**YOUR TASK**
Copy out, exactly as given, every line from the line with "0.001$ & $25\,700 \pm 18$\\" to the end of the listing, both of those lines included.

[[ RECORDS SHOWN open ]]

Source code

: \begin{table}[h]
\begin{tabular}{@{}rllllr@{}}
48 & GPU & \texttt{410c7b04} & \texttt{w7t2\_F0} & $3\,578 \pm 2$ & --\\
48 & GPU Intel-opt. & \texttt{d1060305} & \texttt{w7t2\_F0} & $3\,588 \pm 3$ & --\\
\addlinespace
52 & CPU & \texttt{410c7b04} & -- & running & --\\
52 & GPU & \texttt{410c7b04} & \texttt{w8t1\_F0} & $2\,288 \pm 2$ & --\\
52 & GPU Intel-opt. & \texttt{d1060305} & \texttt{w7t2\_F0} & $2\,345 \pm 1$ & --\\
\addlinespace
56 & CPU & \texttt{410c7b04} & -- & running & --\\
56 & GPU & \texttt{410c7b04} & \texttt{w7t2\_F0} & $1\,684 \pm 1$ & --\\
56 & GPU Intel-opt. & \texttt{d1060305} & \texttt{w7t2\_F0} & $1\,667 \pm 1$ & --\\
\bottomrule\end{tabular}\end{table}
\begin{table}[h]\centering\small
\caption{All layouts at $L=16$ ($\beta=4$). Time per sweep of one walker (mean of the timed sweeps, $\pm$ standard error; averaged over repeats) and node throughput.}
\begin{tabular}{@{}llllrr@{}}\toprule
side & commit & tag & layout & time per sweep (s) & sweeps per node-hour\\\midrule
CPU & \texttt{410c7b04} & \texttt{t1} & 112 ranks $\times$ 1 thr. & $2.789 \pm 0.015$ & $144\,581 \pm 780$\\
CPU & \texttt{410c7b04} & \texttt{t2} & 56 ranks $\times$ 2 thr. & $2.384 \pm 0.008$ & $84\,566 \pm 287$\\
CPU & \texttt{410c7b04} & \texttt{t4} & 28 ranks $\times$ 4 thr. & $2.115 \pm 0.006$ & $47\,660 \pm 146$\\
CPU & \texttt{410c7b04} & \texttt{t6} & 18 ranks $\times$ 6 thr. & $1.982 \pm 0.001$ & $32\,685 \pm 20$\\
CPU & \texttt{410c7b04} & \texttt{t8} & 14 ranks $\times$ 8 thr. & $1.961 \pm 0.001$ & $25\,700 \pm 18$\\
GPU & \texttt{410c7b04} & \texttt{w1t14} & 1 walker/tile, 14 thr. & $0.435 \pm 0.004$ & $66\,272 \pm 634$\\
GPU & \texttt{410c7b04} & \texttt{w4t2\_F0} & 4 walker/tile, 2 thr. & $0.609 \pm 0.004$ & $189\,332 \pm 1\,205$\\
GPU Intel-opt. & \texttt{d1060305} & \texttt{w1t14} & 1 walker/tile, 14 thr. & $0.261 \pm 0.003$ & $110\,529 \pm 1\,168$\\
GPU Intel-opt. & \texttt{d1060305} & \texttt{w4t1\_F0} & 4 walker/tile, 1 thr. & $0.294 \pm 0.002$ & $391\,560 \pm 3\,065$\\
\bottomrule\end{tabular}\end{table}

[[ RECORDS SHOWN closed ]]

**PROBLEM SOLUTION**
CPU & \texttt{410c7b04} & \texttt{t8} & 14 ranks $\times$ 8 thr. & $1.961 \pm 0.001$ & $25\,700 \pm 18$\\
GPU & \texttt{410c7b04} & \texttt{w1t14} & 1 walker/tile, 14 thr. & $0.435 \pm 0.004$ & $66\,272 \pm 634$\\
GPU & \texttt{410c7b04} & \texttt{w4t2\_F0} & 4 walker/tile, 2 thr. & $0.609 \pm 0.004$ & $189\,332 \pm 1\,205$\\
GPU Intel-opt. & \texttt{d1060305} & \texttt{w1t14} & 1 walker/tile, 14 thr. & $0.261 \pm 0.003$ & $110\,529 \pm 1\,168$\\
GPU Intel-opt. & \texttt{d1060305} & \texttt{w4t1\_F0} & 4 walker/tile, 1 thr. & $0.294 \pm 0.002$ & $391\,560 \pm 3\,065$\\
\bottomrule\end{tabular}\end{table}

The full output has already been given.